Troubleshooting

Troubleshooting Guide

This document provides solutions to common problems encountered with serverless workflows.

Table of Contents

  1. HTTP Errors
  2. Workflow Errors
  3. Configuration Problems
  4. Performance Issues
  5. Error Messages
  6. Network Problems
  7. Common Scenarios
  8. Contact Support

HTTP Errors

Many workflow operations are REST requests to REST endpoints. If an HTTP error occurs then the workflow will fail and the HTTP code and message will be displayed.

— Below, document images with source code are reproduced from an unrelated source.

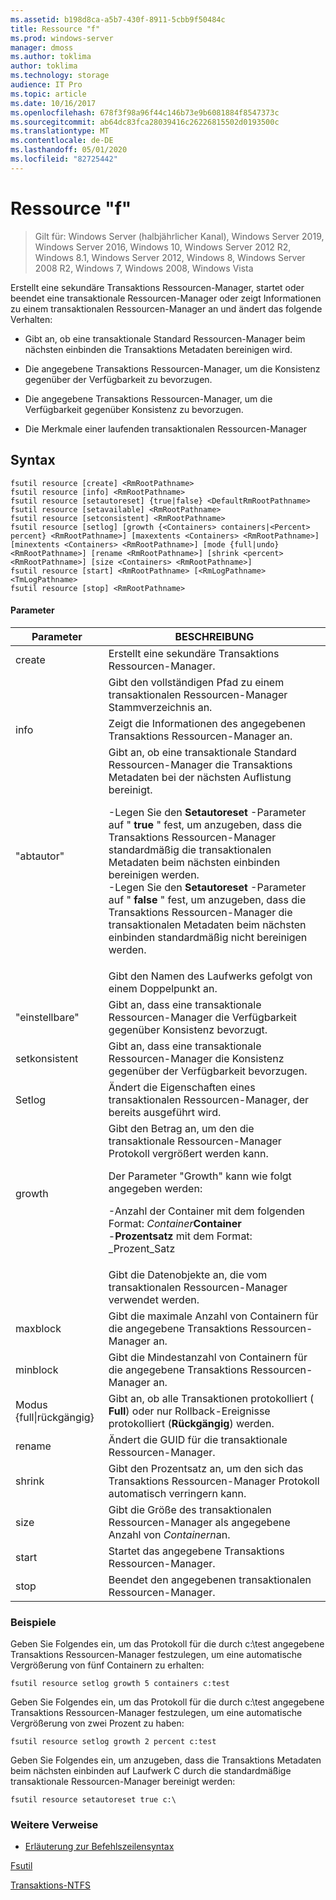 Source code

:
 ```yaml
---
ms.assetid: b198d8ca-a5b7-430f-8911-5cbb9f50484c
title: Ressource "f"
ms.prod: windows-server
manager: dmoss
ms.author: toklima
author: toklima
ms.technology: storage
audience: IT Pro
ms.topic: article
ms.date: 10/16/2017
ms.openlocfilehash: 678f3f98a96f44c146b73e9b6081884f8547373c
ms.sourcegitcommit: ab64dc83fca28039416c26226815502d0193500c
ms.translationtype: MT
ms.contentlocale: de-DE
ms.lasthandoff: 05/01/2020
ms.locfileid: "82725442"
---
```

# <a name="fsutil-resource"></a>Ressource "f"
> Gilt für: Windows Server (halbjährlicher Kanal), Windows Server 2019, Windows Server 2016, Windows 10, Windows Server 2012 R2, Windows 8.1, Windows Server 2012, Windows 8, Windows Server 2008 R2, Windows 7, Windows 2008, Windows Vista

Erstellt eine sekundäre Transaktions Ressourcen-Manager, startet oder beendet eine transaktionale Ressourcen-Manager oder zeigt Informationen zu einem transaktionalen Ressourcen-Manager an und ändert das folgende Verhalten:

-   Gibt an, ob eine transaktionale Standard Ressourcen-Manager beim nächsten einbinden die Transaktions Metadaten bereinigen wird.

-   Die angegebene Transaktions Ressourcen-Manager, um die Konsistenz gegenüber der Verfügbarkeit zu bevorzugen.

-   Die angegebene Transaktions Ressourcen-Manager, um die Verfügbarkeit gegenüber Konsistenz zu bevorzugen.

-   Die Merkmale einer laufenden transaktionalen Ressourcen-Manager

## <a name="syntax"></a>Syntax

```
fsutil resource [create] <RmRootPathname>
fsutil resource [info] <RmRootPathname>
fsutil resource [setautoreset] {true|false} <DefaultRmRootPathname>
fsutil resource [setavailable] <RmRootPathname>
fsutil resource [setconsistent] <RmRootPathname>
fsutil resource [setlog] [growth {<Containers> containers|<Percent> percent} <RmRootPathname>] [maxextents <Containers> <RmRootPathname>] [minextents <Containers> <RmRootPathname>] [mode {full|undo} <RmRootPathname>] [rename <RmRootPathname>] [shrink <percent> <RmRootPathname>] [size <Containers> <RmRootPathname>]
fsutil resource [start] <RmRootPathname> [<RmLogPathname> <TmLogPathname>
fsutil resource [stop] <RmRootPathname>
```

#### <a name="parameters"></a>Parameter

|        Parameter        |                                                                                                                                                                                                                                        BESCHREIBUNG                                                                                                                                                                                                                                         |
|-------------------------|--------------------------------------------------------------------------------------------------------------------------------------------------------------------------------------------------------------------------------------------------------------------------------------------------------------------------------------------------------------------------------------------------------------------------------------------------------------------------------------------|
|         create          |                                                                                                                                                                                                                    Erstellt eine sekundäre Transaktions Ressourcen-Manager.                                                                                                                                                                                                                     |
|    <RmRootPathname>     |                                                                                                                                                                                                        Gibt den vollständigen Pfad zu einem transaktionalen Ressourcen-Manager Stammverzeichnis an.                                                                                                                                                                                                         |
|          info           |                                                                                                                                                                                                            Zeigt die Informationen des angegebenen Transaktions Ressourcen-Manager an.                                                                                                                                                                                                            |
|      "abtautor"       | Gibt an, ob eine transaktionale Standard Ressourcen-Manager die Transaktions Metadaten bei der nächsten Auflistung bereinigt.<p>-Legen Sie den **Setautoreset** -Parameter auf " **true** " fest, um anzugeben, dass die Transaktions Ressourcen-Manager standardmäßig die transaktionalen Metadaten beim nächsten einbinden bereinigen werden.<br />-Legen Sie den **Setautoreset** -Parameter auf " **false** " fest, um anzugeben, dass die Transaktions Ressourcen-Manager die transaktionalen Metadaten beim nächsten einbinden standardmäßig nicht bereinigen werden. |
| <DefaultRmRootPathname> |                                                                                                                                                                                                                       Gibt den Namen des Laufwerks gefolgt von einem Doppelpunkt an.                                                                                                                                                                                                                        |
|      "einstellbare"       |                                                                                                                                                                                                 Gibt an, dass eine transaktionale Ressourcen-Manager die Verfügbarkeit gegenüber Konsistenz bevorzugt.                                                                                                                                                                                                 |
|      setkonsistent      |                                                                                                                                                                                                 Gibt an, dass eine transaktionale Ressourcen-Manager die Konsistenz gegenüber der Verfügbarkeit bevorzugen.                                                                                                                                                                                                 |
|         Setlog          |                                                                                                                                                                                                  Ändert die Eigenschaften eines transaktionalen Ressourcen-Manager, der bereits ausgeführt wird.                                                                                                                                                                                                  |
|         growth          |                                                                                                  Gibt den Betrag an, um den die transaktionale Ressourcen-Manager Protokoll vergrößert werden kann.<p>Der Parameter "Growth" kann wie folgt angegeben werden:<p>-Anzahl der Container mit dem folgenden Format: _Container_**Container**<br />-**Prozentsatz** mit dem Format: _Prozent_Satz                                                                                                   |
|      <containers>       |                                                                                                                                                                                                      Gibt die Datenobjekte an, die vom transaktionalen Ressourcen-Manager verwendet werden.                                                                                                                                                                                                       |
|        maxblock        |                                                                                                                                                                                                Gibt die maximale Anzahl von Containern für die angegebene Transaktions Ressourcen-Manager an.                                                                                                                                                                                                |
|        minblock        |                                                                                                                                                                                                Gibt die Mindestanzahl von Containern für die angegebene Transaktions Ressourcen-Manager an.                                                                                                                                                                                                |
|  Modus {full&#124;rückgängig}  |                                                                                                                                                                                        Gibt an, ob alle Transaktionen protokolliert ( **Full**) oder nur Rollback-Ereignisse protokolliert (**Rückgängig**) werden.                                                                                                                                                                                         |
|         rename          |                                                                                                                                                                                                                  Ändert die GUID für die transaktionale Ressourcen-Manager.                                                                                                                                                                                                                  |
|         shrink          |                                                                                                                                                                                              Gibt den Prozentsatz an, um den sich das Transaktions Ressourcen-Manager Protokoll automatisch verringern kann.                                                                                                                                                                                              |
|          size           |                                                                                                                                                                                              Gibt die Größe des transaktionalen Ressourcen-Manager als angegebene Anzahl von *Containern*an.                                                                                                                                                                                               |
|          start          |                                                                                                                                                                                                                    Startet das angegebene Transaktions Ressourcen-Manager.                                                                                                                                                                                                                    |
|          stop           |                                                                                                                                                                                                                    Beendet den angegebenen transaktionalen Ressourcen-Manager.                                                                                                                                                                                                                     |

### <a name="examples"></a><a name="BKMK_examples"></a>Beispiele
Geben Sie Folgendes ein, um das Protokoll für die durch c:\test angegebene Transaktions Ressourcen-Manager festzulegen, um eine automatische Vergrößerung von fünf Containern zu erhalten:

```
fsutil resource setlog growth 5 containers c:test
```

Geben Sie Folgendes ein, um das Protokoll für die durch c:\test angegebene Transaktions Ressourcen-Manager festzulegen, um eine automatische Vergrößerung von zwei Prozent zu haben:

```
fsutil resource setlog growth 2 percent c:test
```

Geben Sie Folgendes ein, um anzugeben, dass die Transaktions Metadaten beim nächsten einbinden auf Laufwerk C durch die standardmäßige transaktionale Ressourcen-Manager bereinigt werden:

```
fsutil resource setautoreset true c:\  
```

### <a name="additional-references"></a>Weitere Verweise
- [Erläuterung zur Befehlszeilensyntax](command-line-syntax-key.md)

[Fsutil](Fsutil.md)

[Transaktions-NTFS](https://go.microsoft.com/fwlink/?LinkID=165402)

Here is an example of the error in the UI. Please use HTTP codes documentation for understanding the meaning of such errors.
Here are some examples:

  • 409. Usually indicates that we are trying to update or create a resource that already exists. E.g. K8S/OCP resources.
  • 401. Unauthorized access. A token, password or username might be wrong or expired.

Workflow Errors

Problem: Workflow execution fails

Solution:

  1. Examine the container log of the workflow
        oc logs my-workflow-xy73lj
    

Problem: Workflow is not listed by the orchestrator plugin

Solution:

  1. Examine the container status and logs

        oc get pods my-workflow-xy73lj
        oc logs my-workflow-xy73lj
    
  2. Most probably the Data index service was unready when the workflow started. Typically this is what the log shows:

        2024-07-24 21:10:20,837 ERROR [org.kie.kog.eve.pro.ReactiveMessagingEventPublisher] (main) Error while creating event to topic kogito-processdefinitions-events for event ProcessDefinitionDataEvent {specVersion=1.0, id='586e5273-33b9-4e90-8df6-76b972575b57', source=http://mtaanalysis.default/MTAAnalysis, type='ProcessDefinitionEvent', time=2024-07-24T21:10:20.658694165Z, subject='null', dataContentType='application/json', dataSchema=null, data=org.kie.kogito.event.process.ProcessDefinitionEventBody@7de147e9, kogitoProcessInstanceId='null', kogitoRootProcessInstanceId='null', kogitoProcessId='MTAAnalysis', kogitoRootProcessId='null', kogitoAddons='null', kogitoIdentity='null', extensionAttributes={kogitoprocid=MTAAnalysis}}: java.util.concurrent.CompletionException: io.netty.channel.AbstractChannel$AnnotatedConnectException: Connection refused: sonataflow-platform-data-index-service.default/10.96.15.153:80
    
  3. Check if you use a cluster-wide platform:

       $ oc get sonataflowclusterplatforms.sonataflow.org
       cluster-platform
    

    If you have, like in the example output, then use the namespace sonataflow-infra when you look for the sonataflow services

    Make sure the Data Index is ready, and restart the workflow - notice the sonataflow-infra namespace usage:

        $ oc get pods -l sonataflow.org/service=sonataflow-platform-data-index-service -n sonataflow-infra
        NAME                                                      READY   STATUS    RESTARTS   AGE
        sonataflow-platform-data-index-service-546f59f89f-b7548   1/1     Running   0          11kh
    
        $ oc rollout restart deployment my-workflow
    

Problem: Workflow is failing to reach an HTTPS endpoint because it can’t verify it

  • REST actions performed by the workflow can fail the SSL certificate check if the target endpoint is signed with a CA which is not available to the workflow. The error in the workflow pod log usually looks like this:

        sun.security.provider.certpath.SunCertPathBuilderException - unable to find valid certification path to requested target
    

Solution:

  1. If this happens then we need to load the additional CA cert into the running workflow container. To do so, please follow this guile from the SonataFlow guides site: https://sonataflow.org/serverlessworkflow/main/cloud/operator/add-custom-ca-to-a-workflow-pod.html

Configuration Problems

Problem: Workflow installed in a different namespace than Sonataflow services fails to start

First, check if the PostgreSQL pod is still starting. If it is, allow some time for the pod to become fully operational before the DataIndex and JobService pods are ready.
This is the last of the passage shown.